These small delicacies were often part of the starter of the meal for Romans, referred to as the gustatio. Roasted dormice rolled in honey and poppyseed was one of the starters for Trimalchio’s guests in Petronius’ Satyricon. The lone surviving cookbook, authored by Apicius (who may or may not have been a mix of various chefs), notes the following recipe for glires (stuffed dormice): “[It] is stuffed with a forcemeat of pork and small pieces of dormouse meat trimmings, all pounded with pepper, nuts, laser, broth. Put the dormouse thus stuffed in an earthen casserole, roast it in the oven, or boil it in the stock pot.” Double-stuffed dormice appear to have been best when roasted rather than boiled.

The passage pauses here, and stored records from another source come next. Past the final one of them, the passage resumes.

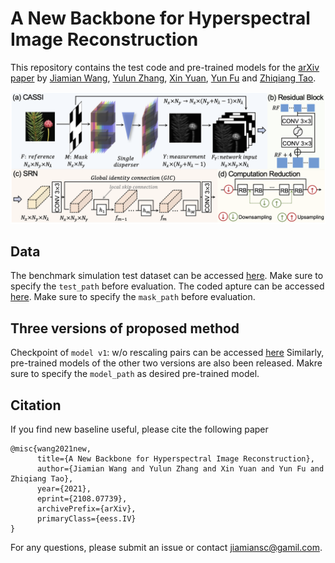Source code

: # A New Backbone for Hyperspectral Image Reconstruction 

This repository contains the test code and pre-trained models for the [arXiv paper](https://arxiv.org/abs/2108.07739) by [Jiamian Wang](https://github.com/Jiamian-Wang), [Yulun Zhang](http://yulunzhang.com/), [Xin Yuan](https://www.bell-labs.com/about/researcher-profiles/xyuan/), [Yun Fu](http://www1.ece.neu.edu/~yunfu/) and [Zhiqiang Tao](http://ztao.cc/).

![framework](https://github.com/Jiamian-Wang/HSI_baseline/blob/main/framework.png) 

## Data

The benchmark simulation test dataset can be accessed [here](https://github.com/Jiamian-Wang/HSI_baseline/tree/main/Data/testing/simu). Make sure to specify the ```test_path``` before evaluation.
The coded apture can be accessed [here](https://github.com/Jiamian-Wang/HSI_baseline/tree/main/Data). Make sure to specify the ```mask_path``` before evaluation. 

## Three versions of proposed method

Checkpoint of ```model v1```: w/o rescaling pairs can be accessed [here](https://github.com/Jiamian-Wang/HSI_baseline/tree/main/models/v1)
Similarly, pre-trained models of the other two versions are also been released. 
Makre sure to specify the ```model_path``` as desired pre-trained model. 

## Citation

If you find new baseline useful, please cite the following paper

``` 
@misc{wang2021new,
      title={A New Backbone for Hyperspectral Image Reconstruction}, 
      author={Jiamian Wang and Yulun Zhang and Xin Yuan and Yun Fu and Zhiqiang Tao},
      year={2021},
      eprint={2108.07739},
      archivePrefix={arXiv},
      primaryClass={eess.IV}
}
```
For any questions, please submit an issue or contact [jiamiansc@gamil.com](jiamiansc@gamil.com). 
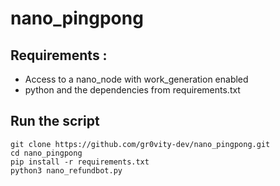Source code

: # nano_pingpong


## Requirements :
- Access to a nano_node with work_generation enabled
- python and the dependencies from requirements.txt

## Run the script
```
git clone https://github.com/gr0vity-dev/nano_pingpong.git
cd nano_pingpong
pip install -r requirements.txt
python3 nano_refundbot.py
```
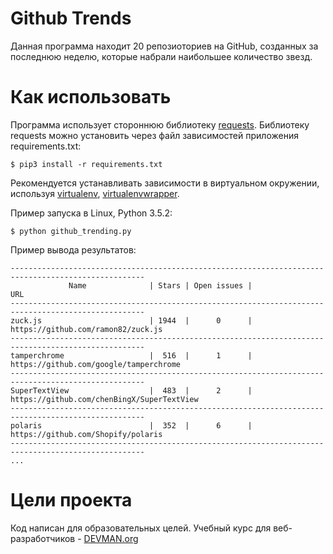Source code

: # Github Trends

Данная программа находит 20 репозиоториев на GitHub, созданных за последнюю неделю, которые набрали наибольшее количество звезд.

# Как использовать
Программа использует стороннюю библиотеку [requests](https://github.com/kennethreitz/requests).
Библиотеку requests можно установить через файл зависимостей приложения requirements.txt:
```#!bash
$ pip3 install -r requirements.txt
```
Рекомендуется устанавливать зависимости в виртуальном окружении, используя [virtualenv](https://github.com/pypa/virtualenv), [virtualenvwrapper](https://pypi.python.org/pypi/virtualenvwrapper).

Пример запуска в Linux, Python 3.5.2:
```#!bash
$ python github_trending.py
```
Пример вывода результатов:
```#!bash
----------------------------------------------------------------------------------------------------
             Name              | Stars | Open issues |                      URL
----------------------------------------------------------------------------------------------------
zuck.js                        | 1944  |      0      | https://github.com/ramon82/zuck.js
----------------------------------------------------------------------------------------------------
tamperchrome                   |  516  |      1      | https://github.com/google/tamperchrome
----------------------------------------------------------------------------------------------------
SuperTextView                  |  483  |      2      | https://github.com/chenBingX/SuperTextView
----------------------------------------------------------------------------------------------------
polaris                        |  352  |      6      | https://github.com/Shopify/polaris
----------------------------------------------------------------------------------------------------
...

```

# Цели проекта

Код написан для образовательных целей. Учебный курс для веб-разработчиков - [DEVMAN.org](https://devman.org)
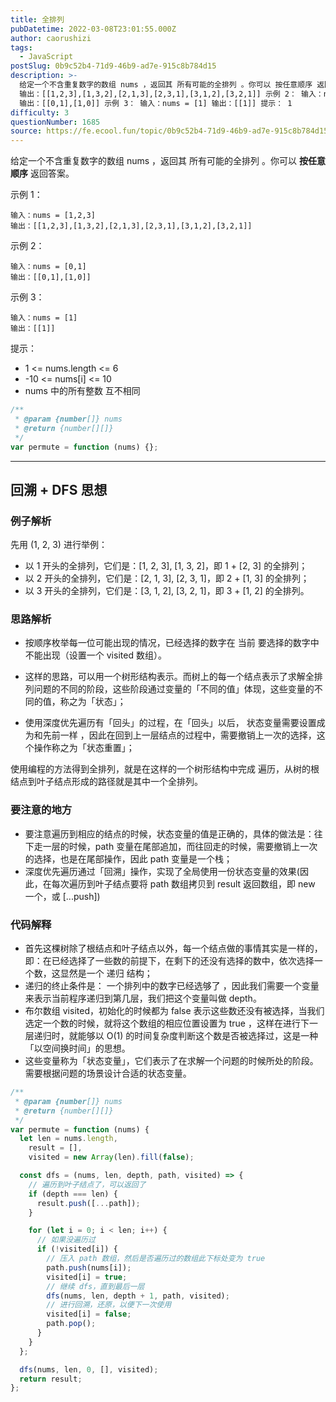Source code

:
```yaml
---
title: 全排列
pubDatetime: 2022-03-08T23:01:55.000Z
author: caorushizi
tags:
  - JavaScript
postSlug: 0b9c52b4-71d9-46b9-ad7e-915c8b784d15
description: >-
  给定一个不含重复数字的数组 nums ，返回其 所有可能的全排列 。你可以 按任意顺序 返回答案。 示例 1： 输入：nums = [1,2,3]
  输出：[[1,2,3],[1,3,2],[2,1,3],[2,3,1],[3,1,2],[3,2,1]] 示例 2： 输入：nums = [0,1]
  输出：[[0,1],[1,0]] 示例 3： 输入：nums = [1] 输出：[[1]] 提示： 1
difficulty: 3
questionNumber: 1685
source: https://fe.ecool.fun/topic/0b9c52b4-71d9-46b9-ad7e-915c8b784d15
---
```


给定一个不含重复数字的数组 nums ，返回其 所有可能的全排列 。你可以 **按任意顺序** 返回答案。

示例 1：

```
输入：nums = [1,2,3]
输出：[[1,2,3],[1,3,2],[2,1,3],[2,3,1],[3,1,2],[3,2,1]]
```

示例 2：

```
输入：nums = [0,1]
输出：[[0,1],[1,0]]
```

示例 3：

```
输入：nums = [1]
输出：[[1]]
```

提示：

- 1 <= nums.length <= 6
- -10 <= nums[i] <= 10
- nums 中的所有整数 互不相同

```js
/**
 * @param {number[]} nums
 * @return {number[][]}
 */
var permute = function (nums) {};
```

---

## 回溯 + DFS 思想

### 例子解析

先用 (1, 2, 3) 进行举例：

- 以 1 开头的全排列，它们是：[1, 2, 3], [1, 3, 2]，即 1 + [2, 3] 的全排列；
- 以 2 开头的全排列，它们是：[2, 1, 3], [2, 3, 1]，即 2 + [1, 3] 的全排列；
- 以 3 开头的全排列，它们是：[3, 1, 2], [3, 2, 1]，即 3 + [1, 2] 的全排列。

### 思路解析

- 按顺序枚举每一位可能出现的情况，已经选择的数字在 当前 要选择的数字中不能出现（设置一个 visited 数组）。

- 这样的思路，可以用一个树形结构表示。而树上的每一个结点表示了求解全排列问题的不同的阶段，这些阶段通过变量的「不同的值」体现，这些变量的不同的值，称之为「状态」；

- 使用深度优先遍历有「回头」的过程，在「回头」以后， 状态变量需要设置成为和先前一样 ，因此在回到上一层结点的过程中，需要撤销上一次的选择，这个操作称之为「状态重置」；

使用编程的方法得到全排列，就是在这样的一个树形结构中完成 遍历，从树的根结点到叶子结点形成的路径就是其中一个全排列。

### 要注意的地方

- 要注意遍历到相应的结点的时候，状态变量的值是正确的，具体的做法是：往下走一层的时候，path 变量在尾部追加，而往回走的时候，需要撤销上一次的选择，也是在尾部操作，因此 path 变量是一个栈；
- 深度优先遍历通过「回溯」操作，实现了全局使用一份状态变量的效果(因此，在每次遍历到叶子结点要将 path 数组拷贝到 result 返回数组，即 new 一个，或 [...push])

### 代码解释

- 首先这棵树除了根结点和叶子结点以外，每一个结点做的事情其实是一样的，即：在已经选择了一些数的前提下，在剩下的还没有选择的数中，依次选择一个数，这显然是一个 递归 结构；
- 递归的终止条件是： 一个排列中的数字已经选够了 ，因此我们需要一个变量来表示当前程序递归到第几层，我们把这个变量叫做 depth。
- 布尔数组 visited，初始化的时候都为 false 表示这些数还没有被选择，当我们选定一个数的时候，就将这个数组的相应位置设置为 true ，这样在进行下一层递归时，就能够以 O(1) 的时间复杂度判断这个数是否被选择过，这是一种「以空间换时间」的思想。
- 这些变量称为「状态变量」，它们表示了在求解一个问题的时候所处的阶段。需要根据问题的场景设计合适的状态变量。

```js
/**
 * @param {number[]} nums
 * @return {number[][]}
 */
var permute = function (nums) {
  let len = nums.length,
    result = [],
    visited = new Array(len).fill(false);

  const dfs = (nums, len, depth, path, visited) => {
    // 遍历到叶子结点了，可以返回了
    if (depth === len) {
      result.push([...path]);
    }

    for (let i = 0; i < len; i++) {
      // 如果没遍历过
      if (!visited[i]) {
        // 压入 path 数组，然后是否遍历过的数组此下标处变为 true
        path.push(nums[i]);
        visited[i] = true;
        // 继续 dfs，直到最后一层
        dfs(nums, len, depth + 1, path, visited);
        // 进行回溯，还原，以便下一次使用
        visited[i] = false;
        path.pop();
      }
    }
  };

  dfs(nums, len, 0, [], visited);
  return result;
};
```
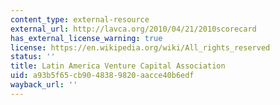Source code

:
 ```yaml
---
content_type: external-resource
external_url: http://lavca.org/2010/04/21/2010scorecard
has_external_license_warning: true
license: https://en.wikipedia.org/wiki/All_rights_reserved
status: ''
title: Latin America Venture Capital Association
uid: a93b5f65-cb90-4838-9820-aacce40b6edf
wayback_url: ''
---
```

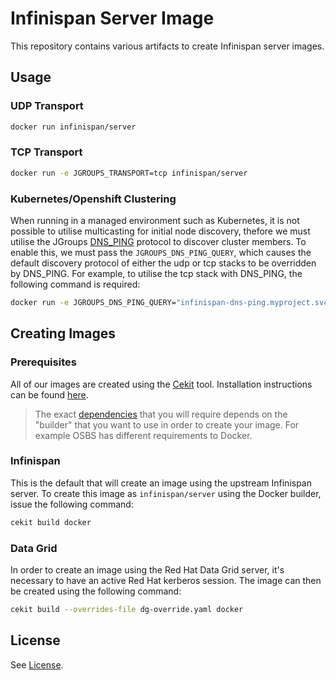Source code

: # Infinispan Server Image

This repository contains various artifacts to create Infinispan server images.

## Usage

### UDP Transport
```bash
docker run infinispan/server
```

### TCP Transport
```bash
docker run -e JGROUPS_TRANSPORT=tcp infinispan/server
```

### Kubernetes/Openshift Clustering
When running in a managed environment such as Kubernetes, it is not possible to utilise multicasting for initial node
discovery, thefore we must utilise the JGroups [DNS_PING](http://jgroups.org/manual4/index.html#_dns_ping) protocol to discover cluster members. To enable this, we must
pass the `JGROUPS_DNS_PING_QUERY`, which causes the default discovery protocol of either the udp or tcp stacks to be
overridden by DNS_PING. For example, to utilise the tcp stack with DNS_PING, the following command is required:

```bash
docker run -e JGROUPS_DNS_PING_QUERY="infinispan-dns-ping.myproject.svc.cluster.local" -e JGROUPS_TRANSPORT=tcp infinispan/server
```

## Creating Images
### Prerequisites
All of our images are created using the [Cekit](https://cekit.io) tool. Installation instructions can be found [here](https://docs.cekit.io/en/latest/handbook/installation/instructions.html).

> The exact [dependencies](https://docs.cekit.io/en/latest/handbook/installation/dependencies.html#) that you will require depends on the "builder" that you want to use in order to create your image. For example OSBS has different requirements to Docker.

### Infinispan
This is the default that will create an image using the upstream Infinispan server. To create this image as `infinispan/server` using the Docker builder, issue the following command:
```bash
cekit build docker
```

### Data Grid
In order to create an image using the Red Hat Data Grid server, it's necessary to have an active Red Hat kerberos session. The image can then be created using the following command:
```bash
cekit build --overrides-file dg-override.yaml docker
```

## License
See [License](LICENSE.md).
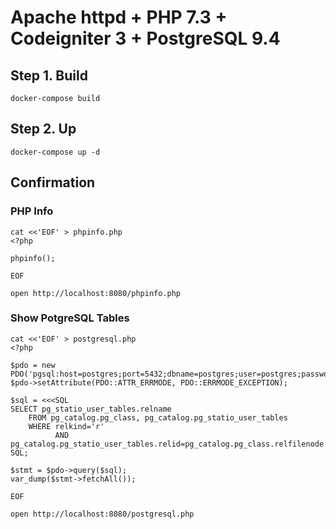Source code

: # Apache httpd + PHP 7.3 + Codeigniter 3 + PostgreSQL 9.4

## Step 1. Build

```console
docker-compose build
```

## Step 2. Up

```console
docker-compose up -d
```

## Confirmation

### PHP Info

```console
cat <<'EOF' > phpinfo.php
<?php

phpinfo();

EOF

open http://localhost:8080/phpinfo.php
```

### Show PotgreSQL Tables

```console
cat <<'EOF' > postgresql.php
<?php

$pdo = new PDO('pgsql:host=postgres;port=5432;dbname=postgres;user=postgres;password=secret');
$pdo->setAttribute(PDO::ATTR_ERRMODE, PDO::ERRMODE_EXCEPTION);

$sql = <<<SQL
SELECT pg_statio_user_tables.relname
    FROM pg_catalog.pg_class, pg_catalog.pg_statio_user_tables
    WHERE relkind='r'
          AND pg_catalog.pg_statio_user_tables.relid=pg_catalog.pg_class.relfilenode
SQL;

$stmt = $pdo->query($sql);
var_dump($stmt->fetchAll());

EOF

open http://localhost:8080/postgresql.php
```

To conclude, I want to circle back to the irregularity of these little guys in the Roman diet. The tie between dormice and the luxury market is important to remember; most Romans did not subsist on honeyed dormice (and I think you might get scurvy if you did). Just as most extant Roman literature provides a reflection of elite living rather than a mirror of the impoverished day-to-day life of most Romans, many of the recipes and satirical anecdotes that survive from antiquity provide a skewed idea of the quotidian Roman diet. Archaeological objects like gliraria can indeed give us some insight into the luxury market, but they shouldn’t then be taken as typifying the contents of all Roman tables.

Author’s note: A table of the surviving gliraria is listed by ancient historian Kim Beerden in her 2012 article on the fattening of Roman dormice.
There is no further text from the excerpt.